As for Dawkins: refuting Christianity may be like shooting fish in a barrel, but there are still a whole lot of fish, and some of them have teeth. As for broader religion and spirituality: in his book he defines his target as the God hypothesis: there exists a superhuman, supernatural intelligence who deliberately designed and created the universe and everything in it, including us. Buddhism and Confucianism he regards as beyond this scope. Ditto for Einstein’s cosmic religious feeling, which Dawkins regards as basic awe of nature, while presenting evidence that Einstein was decidedly not a theist, not a subscriber to the God Hypothesis (especially with the Personal God variation), and the theists of the time knew that and resented him for it.
Lots of religions would still come under his guns; the basic arguments for atheism — argument from evil, argument from diversity of religions, argument from lack of evidence — are older than Christianity, though just as good against it. As for spirituality… you’d have to define it, first. As far as I can tell it divides up into emotional variants (awe) which can be discussed as such, and supernatural variants (*spirit*) which come under the same scientific scrutiny as any other supernatural claim.
Damien:
“This is interesting to stick next to Lord’s comment.”
He calls himself Lord? Isn’t that…uh…bad? If you’re a Christian I mean? How surreal.
Your description of Dawkin’s target definition is the first thing I have read that makes me want to read the book. Very interesting, and more moderate than I expected. I’m curious, does he address Deism? In a modern context Deism would essentially be the claim that God set the constants of physics, set off the big bang and then stepped aside…
(talk about an unprovable claim! I’m just interested in his/your thoughts)
Placing Buddhism outside the argument is interesting, and when I think about it more, actually dispells my interest in the book, though not in the larger subject. The Man In The White Beard is of no interest to me, and in fact is a bit of a straw man.
Certainly Einstein was no theist. Anyone who has read his works knows that.
Excellent point. you don’t have to agree with all of the substance or tone of Dawkins, Harris, Dennett, etc. to be grateful for the impact on the debate and the space it opens for non-traditional views.

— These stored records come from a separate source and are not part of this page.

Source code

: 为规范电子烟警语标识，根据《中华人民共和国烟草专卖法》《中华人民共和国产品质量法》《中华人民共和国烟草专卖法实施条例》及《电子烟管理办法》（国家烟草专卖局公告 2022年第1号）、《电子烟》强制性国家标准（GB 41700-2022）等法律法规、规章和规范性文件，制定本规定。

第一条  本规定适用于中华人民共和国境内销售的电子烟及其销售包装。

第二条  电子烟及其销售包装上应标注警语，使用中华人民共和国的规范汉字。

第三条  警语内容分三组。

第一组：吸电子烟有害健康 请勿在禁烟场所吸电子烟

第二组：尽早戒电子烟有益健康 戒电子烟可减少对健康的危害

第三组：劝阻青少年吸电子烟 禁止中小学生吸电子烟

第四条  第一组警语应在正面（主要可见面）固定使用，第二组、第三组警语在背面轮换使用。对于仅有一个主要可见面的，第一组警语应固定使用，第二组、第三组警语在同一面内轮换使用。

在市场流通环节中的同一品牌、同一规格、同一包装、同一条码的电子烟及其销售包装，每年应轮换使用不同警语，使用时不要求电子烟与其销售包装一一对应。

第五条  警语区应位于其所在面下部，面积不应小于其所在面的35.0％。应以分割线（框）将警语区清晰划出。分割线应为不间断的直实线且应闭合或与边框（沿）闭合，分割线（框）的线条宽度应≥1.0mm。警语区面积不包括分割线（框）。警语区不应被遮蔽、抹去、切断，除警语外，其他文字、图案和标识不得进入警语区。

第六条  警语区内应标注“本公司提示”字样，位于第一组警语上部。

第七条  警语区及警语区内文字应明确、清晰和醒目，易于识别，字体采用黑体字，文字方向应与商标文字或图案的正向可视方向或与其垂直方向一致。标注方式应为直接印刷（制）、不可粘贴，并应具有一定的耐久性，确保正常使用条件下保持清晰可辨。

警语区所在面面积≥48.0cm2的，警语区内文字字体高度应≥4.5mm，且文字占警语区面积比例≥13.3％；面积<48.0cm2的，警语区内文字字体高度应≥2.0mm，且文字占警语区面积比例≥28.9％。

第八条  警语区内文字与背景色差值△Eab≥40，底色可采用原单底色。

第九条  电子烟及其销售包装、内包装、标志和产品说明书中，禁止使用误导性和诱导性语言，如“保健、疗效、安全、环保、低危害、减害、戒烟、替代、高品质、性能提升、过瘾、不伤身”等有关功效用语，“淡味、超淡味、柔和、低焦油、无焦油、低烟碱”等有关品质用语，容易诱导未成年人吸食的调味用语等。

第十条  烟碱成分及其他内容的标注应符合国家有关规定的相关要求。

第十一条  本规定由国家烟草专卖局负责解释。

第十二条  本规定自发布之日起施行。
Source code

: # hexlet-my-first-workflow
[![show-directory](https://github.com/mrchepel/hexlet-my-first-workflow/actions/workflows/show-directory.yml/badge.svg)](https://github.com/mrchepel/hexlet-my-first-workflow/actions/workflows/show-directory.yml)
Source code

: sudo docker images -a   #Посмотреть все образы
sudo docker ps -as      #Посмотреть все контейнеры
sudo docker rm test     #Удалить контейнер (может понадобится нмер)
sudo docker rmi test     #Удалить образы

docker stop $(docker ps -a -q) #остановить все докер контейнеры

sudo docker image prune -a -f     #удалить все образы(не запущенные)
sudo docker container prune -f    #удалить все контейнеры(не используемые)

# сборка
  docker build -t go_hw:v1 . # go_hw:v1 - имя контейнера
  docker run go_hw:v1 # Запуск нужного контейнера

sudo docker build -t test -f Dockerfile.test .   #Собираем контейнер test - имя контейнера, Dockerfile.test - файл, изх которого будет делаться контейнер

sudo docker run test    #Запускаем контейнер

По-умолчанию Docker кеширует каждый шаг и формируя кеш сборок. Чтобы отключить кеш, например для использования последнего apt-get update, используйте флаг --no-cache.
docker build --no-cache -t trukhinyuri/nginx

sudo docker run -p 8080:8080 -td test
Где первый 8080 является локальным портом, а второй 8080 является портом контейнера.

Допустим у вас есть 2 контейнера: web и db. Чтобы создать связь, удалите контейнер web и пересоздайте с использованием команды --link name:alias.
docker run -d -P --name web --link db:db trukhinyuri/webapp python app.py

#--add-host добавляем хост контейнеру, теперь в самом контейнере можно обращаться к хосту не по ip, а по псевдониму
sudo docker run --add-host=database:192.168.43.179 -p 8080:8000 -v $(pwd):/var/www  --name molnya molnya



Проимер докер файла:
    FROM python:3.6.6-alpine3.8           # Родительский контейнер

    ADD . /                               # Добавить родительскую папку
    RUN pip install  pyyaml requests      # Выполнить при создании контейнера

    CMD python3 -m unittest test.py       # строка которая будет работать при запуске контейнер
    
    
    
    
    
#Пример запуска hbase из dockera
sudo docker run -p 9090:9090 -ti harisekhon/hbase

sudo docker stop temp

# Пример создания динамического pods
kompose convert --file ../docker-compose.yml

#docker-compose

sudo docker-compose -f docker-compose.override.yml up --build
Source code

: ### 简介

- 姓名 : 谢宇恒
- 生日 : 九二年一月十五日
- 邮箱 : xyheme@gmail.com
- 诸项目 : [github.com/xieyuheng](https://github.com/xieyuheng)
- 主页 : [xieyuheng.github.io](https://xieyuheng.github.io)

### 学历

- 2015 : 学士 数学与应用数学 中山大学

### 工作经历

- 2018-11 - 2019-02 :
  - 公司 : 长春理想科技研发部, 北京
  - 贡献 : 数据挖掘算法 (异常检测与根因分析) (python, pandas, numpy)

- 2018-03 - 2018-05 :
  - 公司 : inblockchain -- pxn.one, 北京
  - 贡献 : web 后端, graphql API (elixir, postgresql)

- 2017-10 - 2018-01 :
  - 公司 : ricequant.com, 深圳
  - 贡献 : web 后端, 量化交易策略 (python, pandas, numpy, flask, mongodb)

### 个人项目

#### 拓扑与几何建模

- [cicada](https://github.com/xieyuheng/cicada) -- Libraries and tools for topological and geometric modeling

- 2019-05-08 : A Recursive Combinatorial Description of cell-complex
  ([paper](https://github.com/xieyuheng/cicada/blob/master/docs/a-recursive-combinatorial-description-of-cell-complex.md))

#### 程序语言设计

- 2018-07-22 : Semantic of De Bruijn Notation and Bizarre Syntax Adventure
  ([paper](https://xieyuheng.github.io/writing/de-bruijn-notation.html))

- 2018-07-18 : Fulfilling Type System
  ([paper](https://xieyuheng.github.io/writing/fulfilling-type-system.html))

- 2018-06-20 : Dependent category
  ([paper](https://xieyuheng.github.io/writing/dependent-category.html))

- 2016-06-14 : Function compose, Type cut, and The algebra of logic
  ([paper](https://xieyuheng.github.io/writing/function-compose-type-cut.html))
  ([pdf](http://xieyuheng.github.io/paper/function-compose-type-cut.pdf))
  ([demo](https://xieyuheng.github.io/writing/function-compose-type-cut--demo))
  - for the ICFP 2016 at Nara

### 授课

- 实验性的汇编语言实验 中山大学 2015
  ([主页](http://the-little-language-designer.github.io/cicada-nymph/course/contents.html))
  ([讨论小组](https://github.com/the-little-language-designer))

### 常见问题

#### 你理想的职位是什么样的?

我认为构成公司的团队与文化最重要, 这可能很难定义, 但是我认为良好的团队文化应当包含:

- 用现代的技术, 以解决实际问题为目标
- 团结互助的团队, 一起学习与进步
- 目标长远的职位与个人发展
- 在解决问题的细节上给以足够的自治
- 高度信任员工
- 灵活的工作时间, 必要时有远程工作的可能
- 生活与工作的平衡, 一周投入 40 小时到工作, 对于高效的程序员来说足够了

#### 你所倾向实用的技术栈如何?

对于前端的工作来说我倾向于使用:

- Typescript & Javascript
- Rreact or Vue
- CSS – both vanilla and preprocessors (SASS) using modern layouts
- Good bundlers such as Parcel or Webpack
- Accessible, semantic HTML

Yes, he mentions deism a few times, in the context of Einstein (theist? deist? pantheist?) and the US Founding Fathers. He notes that in times of stronger faith deists were attacked as being indistinguishable from atheists; nowadays they’re grouped with the other side, as at least believing in *something*. (Cf. Dennett’s “belief in belief”.) That’s about it for explicit mentions, but his chapter on God probably not existing is based largely on what he calls the Ultimate Boeing 747 argument: whatever improbability or complexity you invoke God to explain, God itself is even more improbable and complex, and explains nothing. Or in Dennett’s words, God is the ultimate skyhook, and scientists look for cranes. So that basically targets the deist god along with all other Creators; the Christian god, having more details, is subject to more specific counterevidence.
But there’s actually more to the chapter than that. If you want to know if you should read the book, I recommend that you go actually look at the book. I’ve been wanting to review the book for my LJ, but have been daunted by the sheer density of it. Not that it was hard to read, far from it, but I’m not sure what to pick out to describe the book fairly without going on at length.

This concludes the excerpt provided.